Only a number is expected: how many lines in the entries that follow contain the word "html"?
BEGIN GIVEN DATA
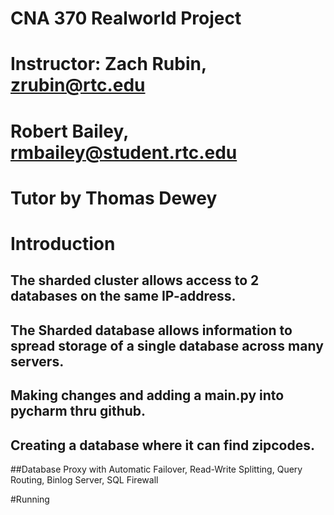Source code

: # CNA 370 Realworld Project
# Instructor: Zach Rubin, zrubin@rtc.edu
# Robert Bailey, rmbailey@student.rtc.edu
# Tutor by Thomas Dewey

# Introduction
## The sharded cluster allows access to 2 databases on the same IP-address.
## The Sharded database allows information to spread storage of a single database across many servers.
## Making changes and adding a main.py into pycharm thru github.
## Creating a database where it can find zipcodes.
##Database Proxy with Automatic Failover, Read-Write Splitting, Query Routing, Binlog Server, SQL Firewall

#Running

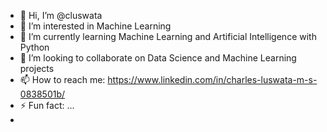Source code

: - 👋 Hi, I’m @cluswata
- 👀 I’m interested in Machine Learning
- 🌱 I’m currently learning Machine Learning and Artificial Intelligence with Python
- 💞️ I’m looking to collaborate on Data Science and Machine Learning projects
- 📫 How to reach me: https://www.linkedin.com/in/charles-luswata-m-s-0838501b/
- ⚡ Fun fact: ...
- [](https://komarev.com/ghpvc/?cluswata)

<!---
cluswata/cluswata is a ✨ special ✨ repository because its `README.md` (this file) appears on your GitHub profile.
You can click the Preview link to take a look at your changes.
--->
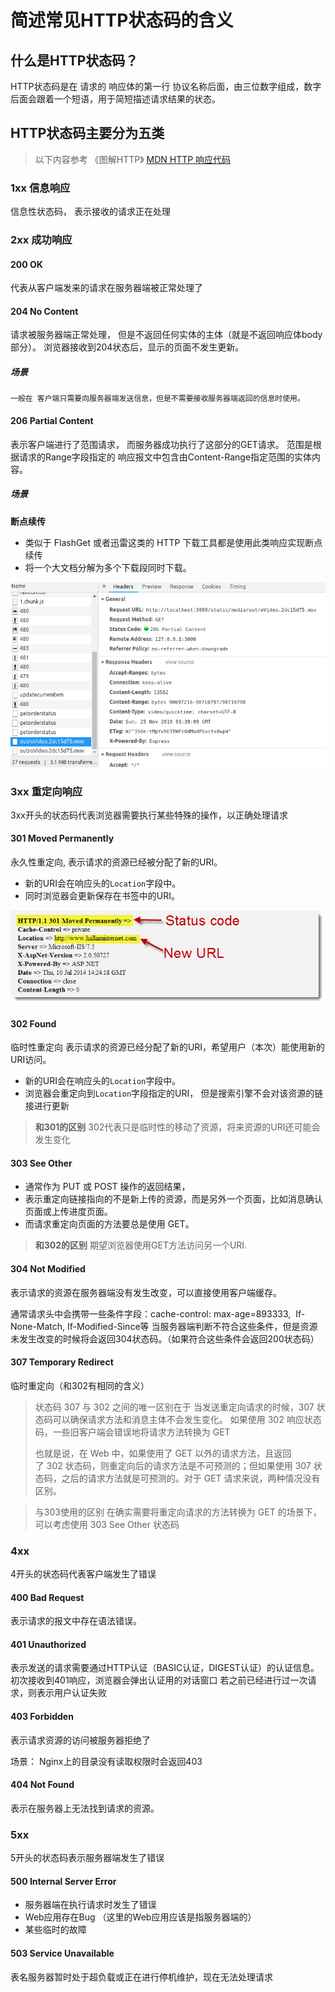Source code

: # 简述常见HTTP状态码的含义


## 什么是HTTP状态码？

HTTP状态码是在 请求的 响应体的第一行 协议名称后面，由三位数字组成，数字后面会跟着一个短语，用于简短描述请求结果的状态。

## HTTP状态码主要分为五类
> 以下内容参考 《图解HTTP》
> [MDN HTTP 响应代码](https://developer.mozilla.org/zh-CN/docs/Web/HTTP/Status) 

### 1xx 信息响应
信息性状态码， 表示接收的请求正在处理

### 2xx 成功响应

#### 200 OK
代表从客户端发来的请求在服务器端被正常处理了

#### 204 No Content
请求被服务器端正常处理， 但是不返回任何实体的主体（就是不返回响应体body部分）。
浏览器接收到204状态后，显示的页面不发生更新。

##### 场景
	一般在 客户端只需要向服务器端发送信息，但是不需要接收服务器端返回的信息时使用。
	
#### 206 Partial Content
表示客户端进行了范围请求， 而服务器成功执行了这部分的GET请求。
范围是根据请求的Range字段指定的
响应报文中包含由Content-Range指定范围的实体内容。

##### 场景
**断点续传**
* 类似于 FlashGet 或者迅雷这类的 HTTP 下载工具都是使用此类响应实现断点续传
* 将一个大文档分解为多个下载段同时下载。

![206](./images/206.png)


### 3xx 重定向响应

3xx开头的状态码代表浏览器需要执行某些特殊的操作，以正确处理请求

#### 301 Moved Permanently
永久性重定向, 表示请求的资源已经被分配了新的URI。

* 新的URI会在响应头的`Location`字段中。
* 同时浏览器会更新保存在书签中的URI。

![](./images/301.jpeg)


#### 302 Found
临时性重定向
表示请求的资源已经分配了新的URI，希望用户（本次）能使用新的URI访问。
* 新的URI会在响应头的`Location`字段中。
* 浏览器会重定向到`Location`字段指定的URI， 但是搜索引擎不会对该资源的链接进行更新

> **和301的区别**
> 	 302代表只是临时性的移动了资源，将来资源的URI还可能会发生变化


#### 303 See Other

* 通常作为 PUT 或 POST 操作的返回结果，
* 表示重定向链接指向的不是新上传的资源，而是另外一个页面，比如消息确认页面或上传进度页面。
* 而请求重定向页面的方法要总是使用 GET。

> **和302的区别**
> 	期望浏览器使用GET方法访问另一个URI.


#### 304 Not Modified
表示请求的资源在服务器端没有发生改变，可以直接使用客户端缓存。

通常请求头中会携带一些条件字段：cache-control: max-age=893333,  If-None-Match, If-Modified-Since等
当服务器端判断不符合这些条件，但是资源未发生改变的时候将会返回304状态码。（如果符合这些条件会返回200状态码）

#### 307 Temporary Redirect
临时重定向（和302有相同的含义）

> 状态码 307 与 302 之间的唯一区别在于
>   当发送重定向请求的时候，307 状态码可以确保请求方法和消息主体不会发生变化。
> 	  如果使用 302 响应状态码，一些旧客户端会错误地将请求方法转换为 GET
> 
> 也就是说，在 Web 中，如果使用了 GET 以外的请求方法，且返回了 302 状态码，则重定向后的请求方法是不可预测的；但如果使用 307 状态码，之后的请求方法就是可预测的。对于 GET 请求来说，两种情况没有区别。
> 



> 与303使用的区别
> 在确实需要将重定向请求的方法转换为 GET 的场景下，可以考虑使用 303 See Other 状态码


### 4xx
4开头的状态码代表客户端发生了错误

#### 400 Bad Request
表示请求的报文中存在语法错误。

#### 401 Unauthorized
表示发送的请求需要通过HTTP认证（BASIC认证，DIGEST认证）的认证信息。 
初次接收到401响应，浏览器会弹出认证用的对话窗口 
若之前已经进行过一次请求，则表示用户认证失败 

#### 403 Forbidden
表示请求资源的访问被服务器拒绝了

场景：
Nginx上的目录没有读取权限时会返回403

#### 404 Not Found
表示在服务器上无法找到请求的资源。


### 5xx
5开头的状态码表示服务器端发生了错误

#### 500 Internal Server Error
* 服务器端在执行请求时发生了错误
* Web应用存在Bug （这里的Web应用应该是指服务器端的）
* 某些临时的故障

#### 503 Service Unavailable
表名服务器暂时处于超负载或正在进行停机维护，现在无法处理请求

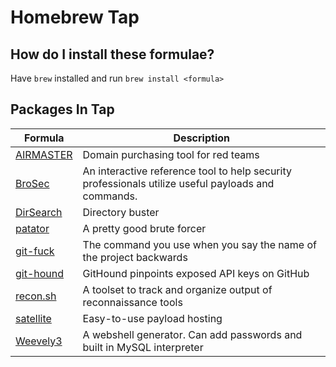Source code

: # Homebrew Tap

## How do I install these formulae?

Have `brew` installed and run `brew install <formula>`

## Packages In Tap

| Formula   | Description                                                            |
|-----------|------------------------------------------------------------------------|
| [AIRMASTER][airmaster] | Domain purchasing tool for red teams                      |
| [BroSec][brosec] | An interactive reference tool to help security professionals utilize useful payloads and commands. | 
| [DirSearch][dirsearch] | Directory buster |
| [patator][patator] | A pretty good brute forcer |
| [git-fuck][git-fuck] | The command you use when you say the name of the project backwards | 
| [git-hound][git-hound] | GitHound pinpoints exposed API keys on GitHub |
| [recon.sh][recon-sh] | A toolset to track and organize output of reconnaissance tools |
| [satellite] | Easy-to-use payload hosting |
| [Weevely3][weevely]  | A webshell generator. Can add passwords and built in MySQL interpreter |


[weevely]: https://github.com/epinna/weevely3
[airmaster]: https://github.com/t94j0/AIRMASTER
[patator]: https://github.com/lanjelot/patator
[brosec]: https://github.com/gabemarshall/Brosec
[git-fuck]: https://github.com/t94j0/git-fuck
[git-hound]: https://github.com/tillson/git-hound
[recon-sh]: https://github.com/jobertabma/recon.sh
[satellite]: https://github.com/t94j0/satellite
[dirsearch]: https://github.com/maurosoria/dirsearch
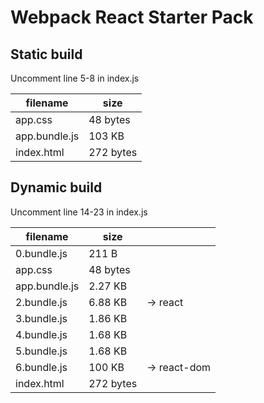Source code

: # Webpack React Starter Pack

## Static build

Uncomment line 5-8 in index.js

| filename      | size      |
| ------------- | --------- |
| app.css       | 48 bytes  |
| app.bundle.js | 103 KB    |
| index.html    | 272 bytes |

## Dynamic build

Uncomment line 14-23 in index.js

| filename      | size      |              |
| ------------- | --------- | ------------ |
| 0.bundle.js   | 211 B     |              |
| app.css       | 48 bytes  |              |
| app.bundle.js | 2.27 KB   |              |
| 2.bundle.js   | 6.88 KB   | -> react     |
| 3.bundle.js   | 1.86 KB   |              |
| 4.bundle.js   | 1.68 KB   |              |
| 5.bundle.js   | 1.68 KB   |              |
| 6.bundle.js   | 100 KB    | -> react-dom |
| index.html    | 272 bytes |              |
END GIVEN DATA
**SOLUTION**
2